START Information

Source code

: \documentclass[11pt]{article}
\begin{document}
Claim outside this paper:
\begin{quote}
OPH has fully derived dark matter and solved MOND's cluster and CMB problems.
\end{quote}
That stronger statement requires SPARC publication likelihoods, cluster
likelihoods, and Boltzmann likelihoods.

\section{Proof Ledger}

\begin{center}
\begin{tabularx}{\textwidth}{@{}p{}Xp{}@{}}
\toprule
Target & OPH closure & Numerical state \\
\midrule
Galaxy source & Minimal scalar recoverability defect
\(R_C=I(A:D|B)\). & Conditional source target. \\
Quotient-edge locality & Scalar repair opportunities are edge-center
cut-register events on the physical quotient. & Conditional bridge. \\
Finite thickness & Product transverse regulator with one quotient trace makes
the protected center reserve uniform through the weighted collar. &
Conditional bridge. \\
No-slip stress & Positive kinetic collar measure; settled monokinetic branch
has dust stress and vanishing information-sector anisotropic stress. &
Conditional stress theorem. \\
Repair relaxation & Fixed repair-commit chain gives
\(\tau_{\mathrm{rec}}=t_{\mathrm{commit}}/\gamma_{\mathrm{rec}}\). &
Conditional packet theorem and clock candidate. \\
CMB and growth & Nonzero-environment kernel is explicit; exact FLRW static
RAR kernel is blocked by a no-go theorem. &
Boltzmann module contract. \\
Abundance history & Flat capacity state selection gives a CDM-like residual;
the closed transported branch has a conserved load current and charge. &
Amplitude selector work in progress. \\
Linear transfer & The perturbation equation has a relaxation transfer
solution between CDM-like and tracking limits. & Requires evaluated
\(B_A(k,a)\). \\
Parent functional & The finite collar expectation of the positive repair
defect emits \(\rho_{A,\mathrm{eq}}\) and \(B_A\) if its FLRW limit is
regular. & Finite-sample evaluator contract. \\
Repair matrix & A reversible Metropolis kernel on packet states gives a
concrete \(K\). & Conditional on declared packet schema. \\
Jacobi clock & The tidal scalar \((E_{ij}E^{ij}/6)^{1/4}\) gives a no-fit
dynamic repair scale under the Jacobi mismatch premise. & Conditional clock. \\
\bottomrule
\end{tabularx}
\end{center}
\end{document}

END Information

Task requirements. Print the records once more, exactly as written.

Result of this exercise.
Source code

: \documentclass[11pt]{article}
\begin{document}
Claim outside this paper:
\begin{quote}
OPH has fully derived dark matter and solved MOND's cluster and CMB problems.
\end{quote}
That stronger statement requires SPARC publication likelihoods, cluster
likelihoods, and Boltzmann likelihoods.

\section{Proof Ledger}

\begin{center}
\begin{tabularx}{\textwidth}{@{}p{}Xp{}@{}}
\toprule
Target & OPH closure & Numerical state \\
\midrule
Galaxy source & Minimal scalar recoverability defect
\(R_C=I(A:D|B)\). & Conditional source target. \\
Quotient-edge locality & Scalar repair opportunities are edge-center
cut-register events on the physical quotient. & Conditional bridge. \\
Finite thickness & Product transverse regulator with one quotient trace makes
the protected center reserve uniform through the weighted collar. &
Conditional bridge. \\
No-slip stress & Positive kinetic collar measure; settled monokinetic branch
has dust stress and vanishing information-sector anisotropic stress. &
Conditional stress theorem. \\
Repair relaxation & Fixed repair-commit chain gives
\(\tau_{\mathrm{rec}}=t_{\mathrm{commit}}/\gamma_{\mathrm{rec}}\). &
Conditional packet theorem and clock candidate. \\
CMB and growth & Nonzero-environment kernel is explicit; exact FLRW static
RAR kernel is blocked by a no-go theorem. &
Boltzmann module contract. \\
Abundance history & Flat capacity state selection gives a CDM-like residual;
the closed transported branch has a conserved load current and charge. &
Amplitude selector work in progress. \\
Linear transfer & The perturbation equation has a relaxation transfer
solution between CDM-like and tracking limits. & Requires evaluated
\(B_A(k,a)\). \\
Parent functional & The finite collar expectation of the positive repair
defect emits \(\rho_{A,\mathrm{eq}}\) and \(B_A\) if its FLRW limit is
regular. & Finite-sample evaluator contract. \\
Repair matrix & A reversible Metropolis kernel on packet states gives a
concrete \(K\). & Conditional on declared packet schema. \\
Jacobi clock & The tidal scalar \((E_{ij}E^{ij}/6)^{1/4}\) gives a no-fit
dynamic repair scale under the Jacobi mismatch premise. & Conditional clock. \\
\bottomrule
\end{tabularx}
\end{center}
\end{document}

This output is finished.